The amount of compression of the source image as it appears in the target image arises from both the perception of depth and of perspective skew, each of which arises from the apparent perspective in which the source image appears in the target image. Referring to FIG. 1A, it can be seen that the "A" on the left appears smaller and therefore compressed relative to the one on the right. And, referring to FIG. 1B, it can be seen that the "B" at the top left and the "B" at the top right have undergone some perspective or vanishing point compression relative to the "B" at the top middle. All three "B"s in the top of this image have undergone the type of compression seen in FIG. 1A, but the ones on the sides are also affected by additional compression due to vanishing point (perspective) skew that makes the rectangular source image appear as a trapezoid.

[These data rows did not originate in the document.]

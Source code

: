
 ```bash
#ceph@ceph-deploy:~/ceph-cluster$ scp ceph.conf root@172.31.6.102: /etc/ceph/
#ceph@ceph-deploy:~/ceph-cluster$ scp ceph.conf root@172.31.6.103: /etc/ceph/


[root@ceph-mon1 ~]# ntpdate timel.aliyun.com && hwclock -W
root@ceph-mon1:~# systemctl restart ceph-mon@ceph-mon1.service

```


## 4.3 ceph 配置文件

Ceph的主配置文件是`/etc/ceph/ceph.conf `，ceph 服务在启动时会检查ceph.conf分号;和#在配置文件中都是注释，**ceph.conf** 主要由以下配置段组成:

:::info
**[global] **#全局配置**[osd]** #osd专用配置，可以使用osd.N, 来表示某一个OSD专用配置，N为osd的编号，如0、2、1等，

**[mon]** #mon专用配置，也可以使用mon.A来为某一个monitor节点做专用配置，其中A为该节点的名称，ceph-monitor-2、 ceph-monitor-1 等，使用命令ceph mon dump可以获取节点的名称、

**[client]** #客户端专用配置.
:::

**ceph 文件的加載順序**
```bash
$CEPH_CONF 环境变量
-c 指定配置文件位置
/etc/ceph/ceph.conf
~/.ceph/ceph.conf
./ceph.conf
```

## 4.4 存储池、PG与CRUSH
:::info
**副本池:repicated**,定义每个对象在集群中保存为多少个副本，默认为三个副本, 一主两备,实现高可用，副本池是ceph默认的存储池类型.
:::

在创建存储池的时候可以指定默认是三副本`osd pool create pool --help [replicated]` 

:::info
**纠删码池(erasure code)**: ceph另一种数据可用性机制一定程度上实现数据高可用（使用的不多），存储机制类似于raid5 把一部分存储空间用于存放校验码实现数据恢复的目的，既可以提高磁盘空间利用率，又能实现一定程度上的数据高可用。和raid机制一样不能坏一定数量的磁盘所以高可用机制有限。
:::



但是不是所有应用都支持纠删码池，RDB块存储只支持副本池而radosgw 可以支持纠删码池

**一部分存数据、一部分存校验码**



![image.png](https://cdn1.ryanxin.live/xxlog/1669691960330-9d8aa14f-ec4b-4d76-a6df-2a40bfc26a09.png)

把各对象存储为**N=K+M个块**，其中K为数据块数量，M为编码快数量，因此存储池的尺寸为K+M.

Because both of these factors, perception of depth and perspective skew, vary from point to point within a transformed image, determining the cut-off frequency for the low-pass filtering process is preferably accomplished locally within the image, ideally on a pixel-by-pixel basis, so that only the minimum necessary amount of filtering is performed. Thus, the compression factors should be calculated in video real time, and it is naturally desirable to be able to calculate these compression factors with a minimum of computational resources.
Performing the function of finding local compression factors to aid in optimizing anti-aliasing filtering is not new. For example, the DPM-1 (also known as "Kaleidoscope") video effects system made by The Grass Valley Group, Inc. of Grass Valley, Calif., provides a system for finding local compression factors to aid in controlling anti-aliasing filtering; however, in that system a great deal of computational resources are employed to attain the desired filter compression factor control signals.